**WHAT YOU SHOULD DO:** Go through the material and copy each line that includes "same".

INFORMATION SUPPLIED Start Marker

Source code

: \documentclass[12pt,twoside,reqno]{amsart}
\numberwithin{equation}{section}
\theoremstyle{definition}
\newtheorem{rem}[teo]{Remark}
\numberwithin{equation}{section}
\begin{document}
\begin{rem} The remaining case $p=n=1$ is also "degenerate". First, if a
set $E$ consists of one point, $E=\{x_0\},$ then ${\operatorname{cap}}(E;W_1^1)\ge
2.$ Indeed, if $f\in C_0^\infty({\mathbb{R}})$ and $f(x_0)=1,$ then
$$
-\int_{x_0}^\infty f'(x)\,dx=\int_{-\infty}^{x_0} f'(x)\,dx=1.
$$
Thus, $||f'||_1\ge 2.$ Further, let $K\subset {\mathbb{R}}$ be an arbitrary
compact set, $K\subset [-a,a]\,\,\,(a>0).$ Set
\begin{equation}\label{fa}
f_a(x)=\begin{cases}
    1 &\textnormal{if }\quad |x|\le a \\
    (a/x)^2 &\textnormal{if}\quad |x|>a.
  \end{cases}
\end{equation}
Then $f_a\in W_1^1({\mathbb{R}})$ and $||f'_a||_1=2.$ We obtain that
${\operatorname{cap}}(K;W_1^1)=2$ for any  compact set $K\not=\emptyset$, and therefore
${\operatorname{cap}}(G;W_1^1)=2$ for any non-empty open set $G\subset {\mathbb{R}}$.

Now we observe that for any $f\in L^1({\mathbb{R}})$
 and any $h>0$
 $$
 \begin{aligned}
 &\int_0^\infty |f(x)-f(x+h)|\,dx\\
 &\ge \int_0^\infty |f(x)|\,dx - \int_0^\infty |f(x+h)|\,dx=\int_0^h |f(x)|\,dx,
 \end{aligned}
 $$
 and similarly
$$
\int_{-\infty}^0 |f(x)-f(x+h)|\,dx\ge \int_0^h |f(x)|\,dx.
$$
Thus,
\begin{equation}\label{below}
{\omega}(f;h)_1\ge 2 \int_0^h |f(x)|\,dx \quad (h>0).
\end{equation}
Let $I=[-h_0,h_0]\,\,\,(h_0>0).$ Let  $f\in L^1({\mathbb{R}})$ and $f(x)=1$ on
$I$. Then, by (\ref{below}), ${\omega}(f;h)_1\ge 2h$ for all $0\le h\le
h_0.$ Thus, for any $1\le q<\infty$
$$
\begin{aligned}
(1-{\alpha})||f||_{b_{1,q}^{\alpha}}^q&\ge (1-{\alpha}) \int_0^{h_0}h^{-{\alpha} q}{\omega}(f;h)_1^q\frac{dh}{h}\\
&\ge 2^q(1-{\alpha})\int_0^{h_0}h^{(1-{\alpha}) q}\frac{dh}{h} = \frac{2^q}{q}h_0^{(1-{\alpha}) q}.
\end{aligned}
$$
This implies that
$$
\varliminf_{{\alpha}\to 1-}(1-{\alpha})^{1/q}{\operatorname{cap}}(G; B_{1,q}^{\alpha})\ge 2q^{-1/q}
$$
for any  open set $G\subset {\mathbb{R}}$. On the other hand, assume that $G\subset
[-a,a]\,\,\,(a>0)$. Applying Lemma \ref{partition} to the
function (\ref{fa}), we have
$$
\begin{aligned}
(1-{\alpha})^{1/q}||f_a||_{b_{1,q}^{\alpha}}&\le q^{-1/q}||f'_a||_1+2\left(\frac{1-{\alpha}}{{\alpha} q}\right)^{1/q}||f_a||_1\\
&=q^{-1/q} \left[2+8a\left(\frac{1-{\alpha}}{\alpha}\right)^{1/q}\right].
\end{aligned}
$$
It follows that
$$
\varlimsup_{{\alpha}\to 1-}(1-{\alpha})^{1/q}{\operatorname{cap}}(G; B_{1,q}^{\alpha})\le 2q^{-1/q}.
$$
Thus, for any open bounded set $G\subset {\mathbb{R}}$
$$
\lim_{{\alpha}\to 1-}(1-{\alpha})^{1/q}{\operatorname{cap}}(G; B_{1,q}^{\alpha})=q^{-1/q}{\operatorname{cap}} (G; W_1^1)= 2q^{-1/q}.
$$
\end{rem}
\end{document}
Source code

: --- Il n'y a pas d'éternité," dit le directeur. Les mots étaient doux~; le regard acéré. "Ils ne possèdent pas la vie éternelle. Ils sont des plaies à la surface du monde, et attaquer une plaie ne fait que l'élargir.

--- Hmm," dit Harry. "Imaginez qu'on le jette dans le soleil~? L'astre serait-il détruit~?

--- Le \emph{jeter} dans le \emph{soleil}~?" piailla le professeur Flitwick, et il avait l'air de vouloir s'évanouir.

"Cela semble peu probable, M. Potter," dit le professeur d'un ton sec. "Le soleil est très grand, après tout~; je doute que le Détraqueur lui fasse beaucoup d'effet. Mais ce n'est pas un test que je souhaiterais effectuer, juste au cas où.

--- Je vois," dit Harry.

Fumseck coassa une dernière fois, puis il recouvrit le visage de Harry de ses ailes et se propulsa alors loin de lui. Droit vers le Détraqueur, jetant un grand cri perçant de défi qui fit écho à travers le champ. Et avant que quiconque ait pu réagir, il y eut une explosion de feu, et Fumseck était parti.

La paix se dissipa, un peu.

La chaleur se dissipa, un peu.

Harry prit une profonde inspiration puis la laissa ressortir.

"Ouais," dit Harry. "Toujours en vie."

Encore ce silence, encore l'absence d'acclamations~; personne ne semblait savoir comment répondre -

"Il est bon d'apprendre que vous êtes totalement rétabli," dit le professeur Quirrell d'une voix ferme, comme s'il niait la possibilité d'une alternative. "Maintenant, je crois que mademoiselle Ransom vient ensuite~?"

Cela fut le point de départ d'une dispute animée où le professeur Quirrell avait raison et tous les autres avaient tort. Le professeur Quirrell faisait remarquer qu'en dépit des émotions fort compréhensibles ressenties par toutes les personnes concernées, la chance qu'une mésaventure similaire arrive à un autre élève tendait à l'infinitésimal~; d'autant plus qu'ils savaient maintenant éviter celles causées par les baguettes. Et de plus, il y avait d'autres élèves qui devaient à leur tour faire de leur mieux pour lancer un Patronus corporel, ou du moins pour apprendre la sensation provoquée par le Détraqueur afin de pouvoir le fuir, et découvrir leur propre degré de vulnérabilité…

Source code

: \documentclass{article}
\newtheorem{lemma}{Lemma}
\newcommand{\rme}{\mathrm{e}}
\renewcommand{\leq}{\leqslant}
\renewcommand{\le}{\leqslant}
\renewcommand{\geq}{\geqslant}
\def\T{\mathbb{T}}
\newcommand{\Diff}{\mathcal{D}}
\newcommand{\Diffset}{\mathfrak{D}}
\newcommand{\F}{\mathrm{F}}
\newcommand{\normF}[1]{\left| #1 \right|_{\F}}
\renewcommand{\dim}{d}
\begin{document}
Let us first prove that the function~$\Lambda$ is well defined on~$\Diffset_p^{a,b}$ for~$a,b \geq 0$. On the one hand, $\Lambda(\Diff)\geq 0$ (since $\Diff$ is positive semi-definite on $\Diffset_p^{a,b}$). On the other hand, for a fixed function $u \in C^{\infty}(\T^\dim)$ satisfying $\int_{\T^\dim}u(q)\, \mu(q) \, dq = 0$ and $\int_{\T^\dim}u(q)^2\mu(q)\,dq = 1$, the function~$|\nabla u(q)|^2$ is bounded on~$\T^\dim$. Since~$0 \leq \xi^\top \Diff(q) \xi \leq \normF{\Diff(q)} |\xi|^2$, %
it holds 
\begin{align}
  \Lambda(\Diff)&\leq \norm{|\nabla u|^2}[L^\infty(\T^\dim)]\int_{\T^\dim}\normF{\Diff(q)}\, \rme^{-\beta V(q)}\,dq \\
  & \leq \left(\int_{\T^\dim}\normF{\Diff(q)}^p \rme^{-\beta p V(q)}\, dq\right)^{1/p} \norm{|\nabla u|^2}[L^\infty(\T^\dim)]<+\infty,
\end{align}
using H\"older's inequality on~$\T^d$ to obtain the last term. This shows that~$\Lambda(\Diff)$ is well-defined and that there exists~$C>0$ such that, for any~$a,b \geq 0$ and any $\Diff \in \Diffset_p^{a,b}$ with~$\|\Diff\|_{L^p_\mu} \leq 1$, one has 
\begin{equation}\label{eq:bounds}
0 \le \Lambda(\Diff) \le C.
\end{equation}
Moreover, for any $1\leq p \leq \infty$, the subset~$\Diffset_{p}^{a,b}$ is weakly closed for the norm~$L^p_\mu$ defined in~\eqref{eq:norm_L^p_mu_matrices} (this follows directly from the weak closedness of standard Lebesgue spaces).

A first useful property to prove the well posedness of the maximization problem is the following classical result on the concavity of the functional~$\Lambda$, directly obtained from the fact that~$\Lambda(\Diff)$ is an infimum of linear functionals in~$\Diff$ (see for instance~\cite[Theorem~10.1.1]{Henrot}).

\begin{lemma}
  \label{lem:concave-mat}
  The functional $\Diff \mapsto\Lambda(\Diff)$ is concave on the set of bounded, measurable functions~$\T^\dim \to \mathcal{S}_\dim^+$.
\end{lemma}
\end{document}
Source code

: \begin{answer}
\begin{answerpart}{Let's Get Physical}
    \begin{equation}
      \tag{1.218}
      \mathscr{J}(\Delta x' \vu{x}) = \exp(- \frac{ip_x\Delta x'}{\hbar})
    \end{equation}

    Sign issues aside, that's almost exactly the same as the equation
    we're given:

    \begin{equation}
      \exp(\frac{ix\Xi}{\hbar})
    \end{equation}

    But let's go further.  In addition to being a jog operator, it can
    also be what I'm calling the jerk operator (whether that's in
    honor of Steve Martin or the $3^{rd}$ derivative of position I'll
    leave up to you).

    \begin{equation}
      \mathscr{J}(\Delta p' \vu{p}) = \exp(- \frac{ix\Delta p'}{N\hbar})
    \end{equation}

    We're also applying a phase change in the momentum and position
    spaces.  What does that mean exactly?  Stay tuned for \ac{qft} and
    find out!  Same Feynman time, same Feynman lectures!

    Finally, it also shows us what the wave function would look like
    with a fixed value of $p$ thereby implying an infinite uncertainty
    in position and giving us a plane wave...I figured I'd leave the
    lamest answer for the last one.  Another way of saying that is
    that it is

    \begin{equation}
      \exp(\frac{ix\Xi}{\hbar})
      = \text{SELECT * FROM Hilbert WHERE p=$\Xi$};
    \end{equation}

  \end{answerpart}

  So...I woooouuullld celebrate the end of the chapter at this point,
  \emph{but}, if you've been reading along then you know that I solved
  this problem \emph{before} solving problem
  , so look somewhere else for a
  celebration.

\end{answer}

INFORMATION SUPPLIED End Marker

**WRITTEN SOLUTION:**
    Sign issues aside, that's almost exactly the same as the equation
    find out!  Same Feynman time, same Feynman lectures!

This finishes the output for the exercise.